[Task to complete] Everything from the line containing "1. Inicie sesión" through the line containing "de la empresa." should be repeated exactly, and nothing else from the data.

[Extracted entries]
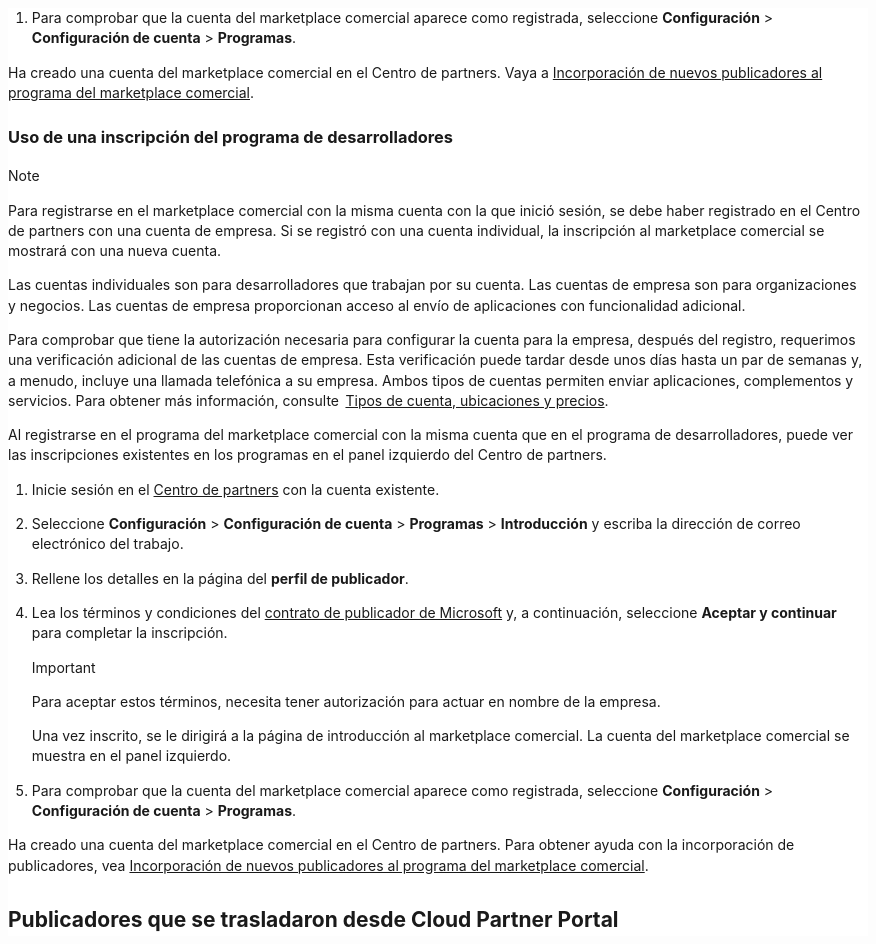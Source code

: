 1. Para comprobar que la cuenta del marketplace comercial aparece como registrada, seleccione **Configuración** > **Configuración de cuenta** > **Programas**.

Ha creado una cuenta del marketplace comercial en el Centro de partners. Vaya a [Incorporación de nuevos publicadores al programa del marketplace comercial](#add-new-publishers-to-the-commercial-marketplace-program).

### <a name="use-a-developer-program-enrollment"></a>Uso de una inscripción del programa de desarrolladores

>[!NOTE]
>Para registrarse en el marketplace comercial con la misma cuenta con la que inició sesión, se debe haber registrado en el Centro de partners con una cuenta de empresa. Si se registró con una cuenta individual, la inscripción al marketplace comercial se mostrará con una nueva cuenta.
>
>Las cuentas individuales son para desarrolladores que trabajan por su cuenta. Las cuentas de empresa son para organizaciones y negocios. Las cuentas de empresa proporcionan acceso al envío de aplicaciones con funcionalidad adicional.
>
> Para comprobar que tiene la autorización necesaria para configurar la cuenta para la empresa, después del registro, requerimos una verificación adicional de las cuentas de empresa. Esta verificación puede tardar desde unos días hasta un par de semanas y, a menudo, incluye una llamada telefónica a su empresa. Ambos tipos de cuentas permiten enviar aplicaciones, complementos y servicios. Para obtener más información, consulte  [Tipos de cuenta, ubicaciones y precios](/windows/uwp/publish/account-types-locations-and-fees).

Al registrarse en el programa del marketplace comercial con la misma cuenta que en el programa de desarrolladores, puede ver las inscripciones existentes en los programas en el panel izquierdo del Centro de partners.

1. Inicie sesión en el [Centro de partners](https://partner.microsoft.com/dashboard/) con la cuenta existente.
1. Seleccione **Configuración** > **Configuración de cuenta** > **Programas** > **Introducción** y escriba la dirección de correo electrónico del trabajo.
1. Rellene los detalles en la página del **perfil de publicador**.
2. Lea los términos y condiciones del [contrato de publicador de Microsoft](https://go.microsoft.com/fwlink/?LinkID=699560) y, a continuación, seleccione **Aceptar y continuar** para completar la inscripción.

    >[!Important]
    > Para aceptar estos términos, necesita tener autorización para actuar en nombre de la empresa.

    Una vez inscrito, se le dirigirá a la página de introducción al marketplace comercial. La cuenta del marketplace comercial se muestra en el panel izquierdo.

1. Para comprobar que la cuenta del marketplace comercial aparece como registrada, seleccione **Configuración** > **Configuración de cuenta** > **Programas**.

Ha creado una cuenta del marketplace comercial en el Centro de partners. Para obtener ayuda con la incorporación de publicadores, vea [Incorporación de nuevos publicadores al programa del marketplace comercial](#add-new-publishers-to-the-commercial-marketplace-program).

## <a name="publishers-who-moved-from-the-cloud-partner-portal"></a>Publicadores que se trasladaron desde Cloud Partner Portal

[Written answer]
1. Inicie sesión en el [Centro de partners](https://partner.microsoft.com/dashboard/) con la cuenta existente.
1. Seleccione **Configuración** > **Configuración de cuenta** > **Programas** > **Introducción** y escriba la dirección de correo electrónico del trabajo.
1. Rellene los detalles en la página del **perfil de publicador**.
2. Lea los términos y condiciones del [contrato de publicador de Microsoft](https://go.microsoft.com/fwlink/?LinkID=699560) y, a continuación, seleccione **Aceptar y continuar** para completar la inscripción.

    >[!Important]
    > Para aceptar estos términos, necesita tener autorización para actuar en nombre de la empresa.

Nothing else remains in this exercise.